Source texts of formatted documents
---------------

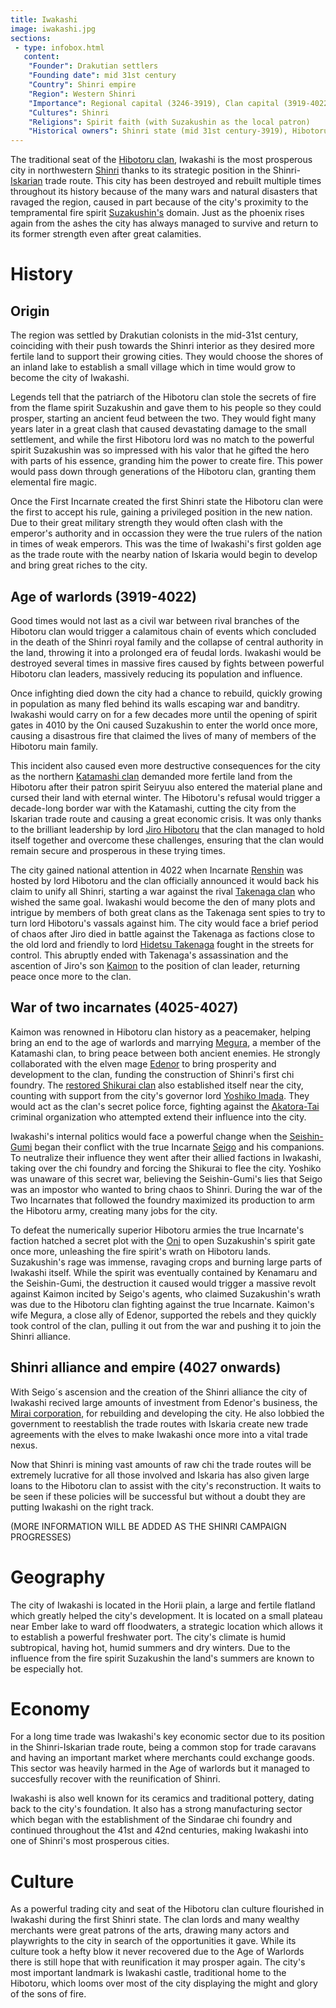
```yaml
---
title: Iwakashi
image: iwakashi.jpg
sections:
 - type: infobox.html
   content:
    "Founder": Drakutian settlers
    "Founding date": mid 31st century
    "Country": Shinri empire
    "Region": Western Shinri
    "Importance": Regional capital (3246-3919), Clan capital (3919-4022), Regional capital (4022 onwards)
    "Cultures": Shinri
    "Religions": Spirit faith (with Suzakushin as the local patron)
    "Historical owners": Shinri state (mid 31st century-3919), Hibotoru domain (3919-4027), Shinri alliance (4027-4113), Shinri empire (4113 onwards)
---
```


The traditional seat of the [Hibotoru clan](https://raldamain.com/en/ideas/factions/hibotoruclan.html), Iwakashi is the most prosperous city in northwestern [Shinri](https://raldamain.com/en/locations/natural/shinri%20region.html) thanks to its strategic position in the Shinri-[Iskarian](https://raldamain.com/en/ideas/nations/iskaria.html) trade route. This city has been destroyed and rebuilt multiple times throughout its history because of the many wars and natural disasters that ravaged the region, caused in part because of the city's proximity to the tempramental fire spirit [Suzakushin's](https://raldamain.com/en/creatures/superior%20beings/primal%20spirits/shinri/suzakushin.html) domain. Just as the phoenix rises again from the ashes the city has always managed to survive and return to its former strength even after great calamities.

# History

## Origin

The region was settled by Drakutian colonists in the mid-31st century, coinciding with their push towards the Shinri interior as they desired more fertile land to support their growing cities. They would choose the shores of an inland lake to establish a small village which in time would grow to become the city of Iwakashi. 

Legends tell that the patriarch of the Hibotoru clan stole the secrets of fire from the flame spirit Suzakushin and gave them to his people so they could prosper, starting an ancient feud between the two. They would fight many years later in a great clash that caused devastating damage to the small settlement, and while the first Hibotoru lord was no match to the powerful spirit Suzakushin was so impressed with his valor that he gifted the hero with parts of his essence, granding him the power to create fire. This power would pass down through generations of the Hibotoru clan, granting them elemental fire magic.

Once the First Incarnate created the first Shinri state the Hibotoru clan were the first to accept his rule, gaining a privileged position in the new nation. Due to their great military strength they would often clash with the emperor's authority and in occassion they were the true rulers of the nation in times of weak emperors. This was the time of Iwakashi's first golden age as the trade route with the nearby nation of Iskaria would begin to develop and bring great riches to the city. 

## Age of warlords (3919-4022)

Good times would not last as a civil war between rival branches of the Hibotoru clan would trigger a calamitous chain of events which concluded in the death of the Shinri royal family and the collapse of central authority in the land, throwing it into a prolonged era of feudal lords. Iwakashi would be destroyed several times in massive fires caused by fights between powerful Hibotoru clan leaders, massively reducing its population and influence. 

Once infighting died down the city had a chance to rebuild, quickly growing in population as many fled behind its walls escaping war and banditry. Iwakashi would carry on for a few decades more until the opening of spirit gates in 4010 by the Oni caused Suzakushin to enter the world once more, causing a disastrous fire that claimed the lives of many of members of the Hibotoru main family. 

This incident also caused even more destructive consequences for the city as the northern [Katamashi clan](https://raldamain.com/en/ideas/factions/katamashiclan.html) demanded more fertile land from the Hibotoru after their patron spirit Seiryuu also entered the material plane and cursed their land with eternal winter. The Hibotoru's refusal would trigger a decade-long border war with the Katamashi, cutting the city from the Iskarian trade route and causing a great economic crisis. It was only thanks to the brilliant leadership by lord [Jiro Hibotoru](https://raldamain.com/en/characters/age%20of%20heresy/jiro.html) that the clan managed to hold itself together and overcome these challenges, ensuring that the clan would remain secure and prosperous in these trying times.

The city gained national attention in 4022 when Incarnate [Renshin](https://raldamain.com/en/characters/age%20of%20heresy/renshin.html) was hosted by lord Hibotoru and the clan officially announced it would back his claim to unify all Shinri, starting a war against the rival [Takenaga clan](https://raldamain.com/en/ideas/factions/takenagaclan.html) who wished the same goal. Iwakashi would become the den of many plots and intrigue by members of both great clans as the Takenaga sent spies to try to turn lord Hibotoru's vassals against him. The city would face a brief period of chaos after Jiro died in battle against the Takenaga as factions close to the old lord and friendly to lord [Hidetsu Takenaga](https://raldamain.com/en/characters/age%20of%20heresy/hidetsutakenaga.html) fought in the streets for control. This abruptly ended with Takenaga's assassination and the ascention of Jiro's son [Kaimon](https://raldamain.com/en/characters/age%20of%20heresy/kaimon.html) to the position of clan leader, returning peace once more to the clan.

## War of two incarnates (4025-4027)

Kaimon was renowned in Hibotoru clan history as a peacemaker, helping bring an end to the age of warlords and marrying [Megura](https://raldamain.com/en/characters/age%20of%20heresy/megura.html), a member of the Katamashi clan, to bring peace between both ancient enemies. He strongly collaborated with the elven mage [Edenor](https://raldamain.com/en/characters/age%20of%20heresy/edenor.html) to bring prosperity and development to the clan, funding the construction of Shinri's first chi foundry. The [restored Shikurai clan](https://raldamain.com/en/ideas/factions/newshikuraiclan.html) also established itself near the city, counting with support from the city's governor lord [Yoshiko Imada](https://raldamain.com/en/characters/age%20of%20heresy/yoshikoimada.html). They would act as the clan's secret police force, fighting against the [Akatora-Tai](https://raldamain.com/en/ideas/factions/akatoratai.html) criminal organization who attempted extend their influence into the city.

Iwakashi's internal politics would face a powerful change when the [Seishin-Gumi](https://raldamain.com/en/ideas/factions/seishingumi.html) began their conflict with the true Incarnate [Seigo](https://raldamain.com/en/characters/age%20of%20heresy/seigo.html) and his companions. To neutralize their influence they went after their allied factions in Iwakashi, taking over the chi foundry and forcing the Shikurai to flee the city. Yoshiko was unaware of this secret war, believing the Seishin-Gumi's lies that Seigo was an impostor who wanted to bring chaos to Shinri. During the war of the Two Incarnates that followed the foundry maximized its production to arm the Hibotoru army, creating many jobs for the city.

To defeat the numerically superior Hibotoru armies the true Incarnate's faction hatched a secret plot with the [Oni](https://raldamain.com/en/creatures/sentient/nonhuman/oni.html) to open Suzakushin's spirit gate once more, unleashing the fire spirit's wrath on Hibotoru lands. Suzakushin's rage was immense, ravaging crops and burning large parts of Iwakashi itself. While the spirit was eventually contained by Kenamaru and the Seishin-Gumi, the destruction it caused would trigger a massive revolt against Kaimon incited by Seigo's agents, who claimed Suzakushin's wrath was due to the Hibotoru clan fighting against the true Incarnate. Kaimon's wife Megura, a close ally of Edenor, supported the rebels and they quickly took control of the clan, pulling it out from the war and pushing it to join the Shinri alliance.

## Shinri alliance and empire (4027 onwards)

With Seigo´s ascension and the creation of the Shinri alliance the city of Iwakashi recived large amounts of investment from Edenor's business, the [Mirai corporation](https://raldamain.com/en/ideas/factions/), for rebuilding and developing the city. He also lobbied the government to reestablish the trade routes with Iskaria create new trade agreements with the elves to make Iwakashi once more into a vital trade nexus. 

Now that Shinri is mining vast amounts of raw chi the trade routes will be extremely lucrative for all those involved and Iskaria has also given large loans to the Hibotoru clan to assist with the city's reconstruction. It waits to be seen if these policies will be successful but without a doubt they are putting Iwakashi on the right track.

(MORE INFORMATION WILL BE ADDED AS THE SHINRI CAMPAIGN PROGRESSES)

# Geography

The city of Iwakashi is located in the Horii plain, a large and fertile flatland which greatly helped the city's development. It is located on a small plateau near Ember lake to ward off floodwaters, a strategic location which allows it to establish a powerful freshwater port. The city's climate is humid subtropical, having hot, humid summers and dry winters. Due to the influence from the fire spirit Suzakushin the land's summers are known to be especially hot.

# Economy

For a long time trade was Iwakashi's key economic sector due to its position in the Shinri-Iskarian trade route, being a common stop for trade caravans and having an important market where merchants could exchange goods. This sector was heavily harmed in the Age of warlords but it managed to succesfully recover with the reunification of Shinri. 

Iwakashi is also well known for its ceramics and traditional pottery, dating back to the city's foundation. It also has a strong manufacturing sector which began with the establishment of the Sindarae chi foundry and continued throughout the 41st and 42nd centuries, making Iwakashi into one of Shinri's most prosperous cities.

# Culture

As a powerful trading city and seat of the Hibotoru clan culture flourished in Iwakashi during the first Shinri state. The clan lords and many wealthy merchants were great patrons of the arts, drawing many actors and playwrights to the city in search of the opportunities it gave. While its culture took a hefty blow it never recovered due to the Age of Warlords there is still hope that with reunification it may prosper again. The city's most important landmark is Iwakashi castle, traditional home to the Hibotoru, which looms over most of the city displaying the might and glory of the sons of fire.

---------------

Each line above with the word "important" needs to be copied.

For a long time trade was Iwakashi's key economic sector due to its position in the Shinri-Iskarian trade route, being a common stop for trade caravans and having an important market where merchants could exchange goods. This sector was heavily harmed in the Age of warlords but it managed to succesfully recover with the reunification of Shinri. 
As a powerful trading city and seat of the Hibotoru clan culture flourished in Iwakashi during the first Shinri state. The clan lords and many wealthy merchants were great patrons of the arts, drawing many actors and playwrights to the city in search of the opportunities it gave. While its culture took a hefty blow it never recovered due to the Age of Warlords there is still hope that with reunification it may prosper again. The city's most important landmark is Iwakashi castle, traditional home to the Hibotoru, which looms over most of the city displaying the might and glory of the sons of fire.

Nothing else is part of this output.